During his trial Harry tries to prove his innocence by duplicating the painting in open court to show that the painting is fake. His feelings, however, over his father's recent death and his wish for him to give up forgery prevent him from completing the painting. "Only Rembrandt can paint a Rembrandt," he concludes. Harry is saved when Hill, fearing his partner's homicidal intentions, testifies that Davies was actually the one who murdered Agachi. An enraged Davies is put in contempt and Harry is cleared of all charges.

After his release, Harry discovers that Hill plans to auction the painting himself and reap all the financial benefits. Having anticipated such an outcome, Harry had written a letter to the farmer in Spain notifying him of the deception. Spanish law allows the government first right of purchase from the discoverer of all treasures found on Spanish soil.

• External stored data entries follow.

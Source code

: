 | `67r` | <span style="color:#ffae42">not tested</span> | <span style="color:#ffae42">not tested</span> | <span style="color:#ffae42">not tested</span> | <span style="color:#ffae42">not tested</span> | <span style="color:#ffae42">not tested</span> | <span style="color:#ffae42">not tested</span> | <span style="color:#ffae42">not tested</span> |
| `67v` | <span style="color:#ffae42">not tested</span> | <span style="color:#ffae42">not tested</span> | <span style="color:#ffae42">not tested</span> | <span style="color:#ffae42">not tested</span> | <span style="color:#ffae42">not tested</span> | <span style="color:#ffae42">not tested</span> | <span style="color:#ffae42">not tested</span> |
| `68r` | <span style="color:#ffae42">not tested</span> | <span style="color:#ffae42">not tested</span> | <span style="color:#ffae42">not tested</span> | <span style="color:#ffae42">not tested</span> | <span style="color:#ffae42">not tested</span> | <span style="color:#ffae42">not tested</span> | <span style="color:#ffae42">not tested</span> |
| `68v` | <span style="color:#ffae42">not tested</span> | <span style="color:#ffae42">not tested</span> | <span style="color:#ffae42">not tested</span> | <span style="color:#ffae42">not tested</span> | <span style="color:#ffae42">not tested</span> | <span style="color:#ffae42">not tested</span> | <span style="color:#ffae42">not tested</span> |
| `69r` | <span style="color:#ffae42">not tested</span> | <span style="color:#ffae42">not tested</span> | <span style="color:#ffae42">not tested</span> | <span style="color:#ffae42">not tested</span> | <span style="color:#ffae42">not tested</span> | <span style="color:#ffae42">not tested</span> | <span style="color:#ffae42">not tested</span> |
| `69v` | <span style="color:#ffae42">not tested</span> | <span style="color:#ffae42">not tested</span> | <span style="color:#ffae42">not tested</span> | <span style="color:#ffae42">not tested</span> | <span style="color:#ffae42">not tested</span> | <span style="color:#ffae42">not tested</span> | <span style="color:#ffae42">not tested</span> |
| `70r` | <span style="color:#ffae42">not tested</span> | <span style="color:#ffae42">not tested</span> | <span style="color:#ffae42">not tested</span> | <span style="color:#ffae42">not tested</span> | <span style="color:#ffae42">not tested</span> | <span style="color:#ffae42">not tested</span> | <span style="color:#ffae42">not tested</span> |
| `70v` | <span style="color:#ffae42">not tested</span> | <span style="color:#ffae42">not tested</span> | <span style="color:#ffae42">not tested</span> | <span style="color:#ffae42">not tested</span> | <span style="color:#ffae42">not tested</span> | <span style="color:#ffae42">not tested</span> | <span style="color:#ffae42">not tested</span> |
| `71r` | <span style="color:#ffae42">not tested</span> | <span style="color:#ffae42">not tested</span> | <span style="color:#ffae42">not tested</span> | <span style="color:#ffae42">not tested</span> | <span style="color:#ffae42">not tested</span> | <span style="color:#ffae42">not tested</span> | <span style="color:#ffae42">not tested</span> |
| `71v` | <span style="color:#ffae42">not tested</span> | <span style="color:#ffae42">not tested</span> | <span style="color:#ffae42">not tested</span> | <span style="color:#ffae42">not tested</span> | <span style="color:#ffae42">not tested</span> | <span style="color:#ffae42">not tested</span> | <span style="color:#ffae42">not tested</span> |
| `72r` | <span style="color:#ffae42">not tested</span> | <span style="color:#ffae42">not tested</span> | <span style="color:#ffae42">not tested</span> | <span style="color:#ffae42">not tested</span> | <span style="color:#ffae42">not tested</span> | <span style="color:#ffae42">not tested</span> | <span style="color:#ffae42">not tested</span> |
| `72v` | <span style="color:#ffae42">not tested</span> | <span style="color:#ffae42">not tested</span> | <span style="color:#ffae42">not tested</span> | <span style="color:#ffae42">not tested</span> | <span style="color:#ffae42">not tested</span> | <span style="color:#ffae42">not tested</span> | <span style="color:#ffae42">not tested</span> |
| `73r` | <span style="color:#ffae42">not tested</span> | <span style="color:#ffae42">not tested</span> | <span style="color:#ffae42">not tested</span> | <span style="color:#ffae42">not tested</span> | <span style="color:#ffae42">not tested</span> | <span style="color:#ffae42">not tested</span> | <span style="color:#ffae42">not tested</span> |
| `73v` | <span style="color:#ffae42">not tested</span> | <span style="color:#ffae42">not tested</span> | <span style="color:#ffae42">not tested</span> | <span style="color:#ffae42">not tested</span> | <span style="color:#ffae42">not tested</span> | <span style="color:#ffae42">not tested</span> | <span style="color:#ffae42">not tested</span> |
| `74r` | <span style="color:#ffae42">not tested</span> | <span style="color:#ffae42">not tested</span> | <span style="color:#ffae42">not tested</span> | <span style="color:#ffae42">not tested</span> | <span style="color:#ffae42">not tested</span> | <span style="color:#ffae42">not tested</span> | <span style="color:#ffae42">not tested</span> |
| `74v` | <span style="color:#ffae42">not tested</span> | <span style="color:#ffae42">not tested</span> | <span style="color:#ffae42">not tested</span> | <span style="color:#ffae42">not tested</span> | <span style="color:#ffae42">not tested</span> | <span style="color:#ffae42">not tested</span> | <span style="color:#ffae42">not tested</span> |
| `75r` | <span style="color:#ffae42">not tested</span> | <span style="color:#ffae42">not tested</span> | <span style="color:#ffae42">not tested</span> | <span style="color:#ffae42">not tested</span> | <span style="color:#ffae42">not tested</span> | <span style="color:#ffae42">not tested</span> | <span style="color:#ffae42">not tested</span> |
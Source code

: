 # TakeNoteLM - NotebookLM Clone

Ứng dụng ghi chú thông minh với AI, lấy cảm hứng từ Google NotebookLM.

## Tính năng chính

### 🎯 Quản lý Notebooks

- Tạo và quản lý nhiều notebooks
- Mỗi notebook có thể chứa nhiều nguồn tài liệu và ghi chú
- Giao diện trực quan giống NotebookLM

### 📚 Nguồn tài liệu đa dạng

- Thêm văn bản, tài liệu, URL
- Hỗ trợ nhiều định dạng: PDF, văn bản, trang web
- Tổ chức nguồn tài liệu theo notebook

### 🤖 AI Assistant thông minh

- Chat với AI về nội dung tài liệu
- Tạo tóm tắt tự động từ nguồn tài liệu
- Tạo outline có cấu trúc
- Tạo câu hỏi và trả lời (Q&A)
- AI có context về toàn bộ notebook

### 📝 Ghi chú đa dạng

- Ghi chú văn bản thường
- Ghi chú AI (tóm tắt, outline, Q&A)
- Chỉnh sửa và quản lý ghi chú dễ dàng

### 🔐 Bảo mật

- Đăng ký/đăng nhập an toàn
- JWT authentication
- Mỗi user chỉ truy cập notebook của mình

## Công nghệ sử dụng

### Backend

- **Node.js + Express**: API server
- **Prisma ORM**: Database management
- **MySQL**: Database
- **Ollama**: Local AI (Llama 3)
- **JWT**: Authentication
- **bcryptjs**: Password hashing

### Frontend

The painting ends up in the Museo del Prado and the $55,000,000 that the painting was sold for end up in Spain. Of this money two thirds are taken by the Spanish government, half of the remaining sum is taken by the Church, and what is left is given to the farmer. In gratitude, the farmer invites Harry to Spain where he gives the artist half of the money—$5 million. Harry then travels back to Paris to meet Marieke. He gives her an original portrait that he painted of her in his own style. After signing the painting, the couple kiss and embrace on the romantic banks of the Seine.

==Cast==

- Jason Patric as Harry Donovan
- Irene Jacob as Marieke van den Broeck
- Thomas Lockyer as Alastair Davies
- Ian Richardson as Turley (the prosecutor)
- Rod Steiger as Milton Donovan
- Ian Holm as John
- Togo Igawa as Agachi
- Simon Chandler as Ian Hill
- Pip Torrens as White (defense attorney)
- Michael Cochrane as Deeks
- Joseph Blatchley as Prof. Scheerding
- Paul Brennen as Det. Sgt. Steed
- Olivier Pierre as Lecuyer
- Peter Gale as Westerbrook
- David Marrick as Bright
- Dudley Sutton as Halifax/Offul
- Adam Fogerty as Ugo
- Ricardo Montez as Juan Del Campo
- Walter van Dyk as Thoolen

==Production==
Filming took place in Paris, France; Mentmore Towers, Mentmore, Buckinghamshire, England; London, England; and Amsterdam, Netherlands. American artist James Gemmill painted the Rembrandt forgery for the film.

==Reception==
Rotten Tomatoes, a review aggregator, reports that 33% of nine surveyed critics gave the film a positive review; the average rating is 5.1/10. Derek Elley of Variety wrote, "All of director John Badham's well-honed technique can't disguise the hollowness at the center of Incognito, a wannabe romantic thriller set in picture-postcard Europe that's short on romance and even shorter on thrills."